January 25, 2021—Alleviant Medical Inc. announced that the FDA has granted Breakthrough Device designation for the company’s transcatheter technology, which offers a no-implant interatrial shunt therapy for patients with heart failure (HF) with preserved ejection fraction (HFpEF) and midrange ejection fraction (HFmrEF) who remain symptomatic despite optimal guideline-directed medical therapy.

In the company’s announcement, Chief Medical Officer and Cofounder Jacob Kriegel, MD, commented, “Current pharmaceutical options for treating HFpEF/HFmrEF are limited, and patients stand to benefit from additional innovative device therapies.
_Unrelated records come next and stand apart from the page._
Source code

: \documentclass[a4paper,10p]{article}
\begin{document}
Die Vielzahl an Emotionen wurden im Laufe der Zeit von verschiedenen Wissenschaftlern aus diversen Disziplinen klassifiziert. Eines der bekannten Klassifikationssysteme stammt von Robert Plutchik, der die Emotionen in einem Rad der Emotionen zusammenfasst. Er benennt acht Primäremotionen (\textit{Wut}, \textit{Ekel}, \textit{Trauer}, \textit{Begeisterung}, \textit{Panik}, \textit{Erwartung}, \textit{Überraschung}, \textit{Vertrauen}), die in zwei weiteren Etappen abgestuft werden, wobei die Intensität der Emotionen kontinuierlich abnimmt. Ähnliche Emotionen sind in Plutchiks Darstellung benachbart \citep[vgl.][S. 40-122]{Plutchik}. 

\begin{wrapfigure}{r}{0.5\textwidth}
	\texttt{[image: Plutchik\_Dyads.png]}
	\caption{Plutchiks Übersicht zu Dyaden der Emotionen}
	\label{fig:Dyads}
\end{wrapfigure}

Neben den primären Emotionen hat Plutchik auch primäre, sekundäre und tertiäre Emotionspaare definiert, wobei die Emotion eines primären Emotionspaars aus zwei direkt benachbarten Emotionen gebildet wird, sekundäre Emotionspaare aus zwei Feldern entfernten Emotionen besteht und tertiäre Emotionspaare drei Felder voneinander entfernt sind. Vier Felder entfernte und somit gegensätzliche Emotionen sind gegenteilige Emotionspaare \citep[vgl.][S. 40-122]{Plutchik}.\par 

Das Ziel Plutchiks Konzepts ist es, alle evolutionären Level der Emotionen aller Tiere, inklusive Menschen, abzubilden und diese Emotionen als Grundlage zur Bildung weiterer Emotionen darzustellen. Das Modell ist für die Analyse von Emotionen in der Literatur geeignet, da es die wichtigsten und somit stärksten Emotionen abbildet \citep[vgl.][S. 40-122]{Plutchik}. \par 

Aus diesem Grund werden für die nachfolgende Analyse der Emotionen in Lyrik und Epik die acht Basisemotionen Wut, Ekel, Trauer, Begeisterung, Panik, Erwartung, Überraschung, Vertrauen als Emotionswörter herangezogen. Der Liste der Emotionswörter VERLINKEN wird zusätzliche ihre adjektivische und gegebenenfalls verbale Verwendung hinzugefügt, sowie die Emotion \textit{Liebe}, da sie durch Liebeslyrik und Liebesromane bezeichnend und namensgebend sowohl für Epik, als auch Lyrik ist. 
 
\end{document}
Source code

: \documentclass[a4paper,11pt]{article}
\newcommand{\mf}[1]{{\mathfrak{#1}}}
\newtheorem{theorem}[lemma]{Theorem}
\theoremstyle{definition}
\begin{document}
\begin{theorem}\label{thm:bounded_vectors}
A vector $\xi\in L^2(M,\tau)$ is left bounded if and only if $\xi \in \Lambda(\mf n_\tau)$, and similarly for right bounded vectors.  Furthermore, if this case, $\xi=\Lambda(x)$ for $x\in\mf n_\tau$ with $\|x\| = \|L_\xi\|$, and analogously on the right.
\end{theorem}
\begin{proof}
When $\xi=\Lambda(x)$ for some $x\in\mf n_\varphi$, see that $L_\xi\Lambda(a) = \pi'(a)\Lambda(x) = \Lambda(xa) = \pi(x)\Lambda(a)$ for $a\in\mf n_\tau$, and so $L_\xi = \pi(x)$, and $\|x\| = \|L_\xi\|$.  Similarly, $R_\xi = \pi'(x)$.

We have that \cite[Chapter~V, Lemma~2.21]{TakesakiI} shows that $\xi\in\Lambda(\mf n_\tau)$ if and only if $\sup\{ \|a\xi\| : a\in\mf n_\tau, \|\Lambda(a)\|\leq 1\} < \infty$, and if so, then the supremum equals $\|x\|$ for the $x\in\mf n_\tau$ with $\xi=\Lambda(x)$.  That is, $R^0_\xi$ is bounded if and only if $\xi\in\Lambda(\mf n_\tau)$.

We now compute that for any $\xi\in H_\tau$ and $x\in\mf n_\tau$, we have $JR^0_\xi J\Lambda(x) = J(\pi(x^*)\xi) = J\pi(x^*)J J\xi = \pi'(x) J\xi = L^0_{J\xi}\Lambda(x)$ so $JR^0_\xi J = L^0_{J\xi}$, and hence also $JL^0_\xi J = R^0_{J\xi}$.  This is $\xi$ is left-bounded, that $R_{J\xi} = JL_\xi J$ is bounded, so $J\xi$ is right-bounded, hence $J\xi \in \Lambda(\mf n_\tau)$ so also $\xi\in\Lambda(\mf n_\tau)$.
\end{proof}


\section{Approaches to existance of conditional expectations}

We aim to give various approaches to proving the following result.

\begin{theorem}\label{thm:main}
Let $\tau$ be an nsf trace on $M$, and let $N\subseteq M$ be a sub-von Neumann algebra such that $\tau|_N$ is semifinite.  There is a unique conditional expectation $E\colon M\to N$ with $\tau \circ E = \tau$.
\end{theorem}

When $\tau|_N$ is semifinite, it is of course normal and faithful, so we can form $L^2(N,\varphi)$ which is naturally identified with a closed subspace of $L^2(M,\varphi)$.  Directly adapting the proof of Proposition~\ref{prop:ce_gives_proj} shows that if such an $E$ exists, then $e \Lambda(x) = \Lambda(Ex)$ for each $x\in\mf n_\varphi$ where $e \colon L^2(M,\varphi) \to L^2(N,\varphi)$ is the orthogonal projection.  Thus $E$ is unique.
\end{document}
Our technology enables the creation of a therapeutic interatrial shunt, intended to offload elevated left atrial pressure in properly indicated HFpEF/HFmrEF patients, without the need for a permanent cardiac implant. We are currently developing robust clinical evidence through investigational use of this novel therapy and look forward to reporting outcomes from our initial patient series later this year.”

The Alleviant Medical technology is under investigational use only and is not available for commercial distribution in the United States or any other market, advised the company.

The FDA Breakthrough Device program creates a pathway for patients to have more timely access to innovative medical devices by expediting their development, assessment, and review while preserving the statutory standards for premarket approval.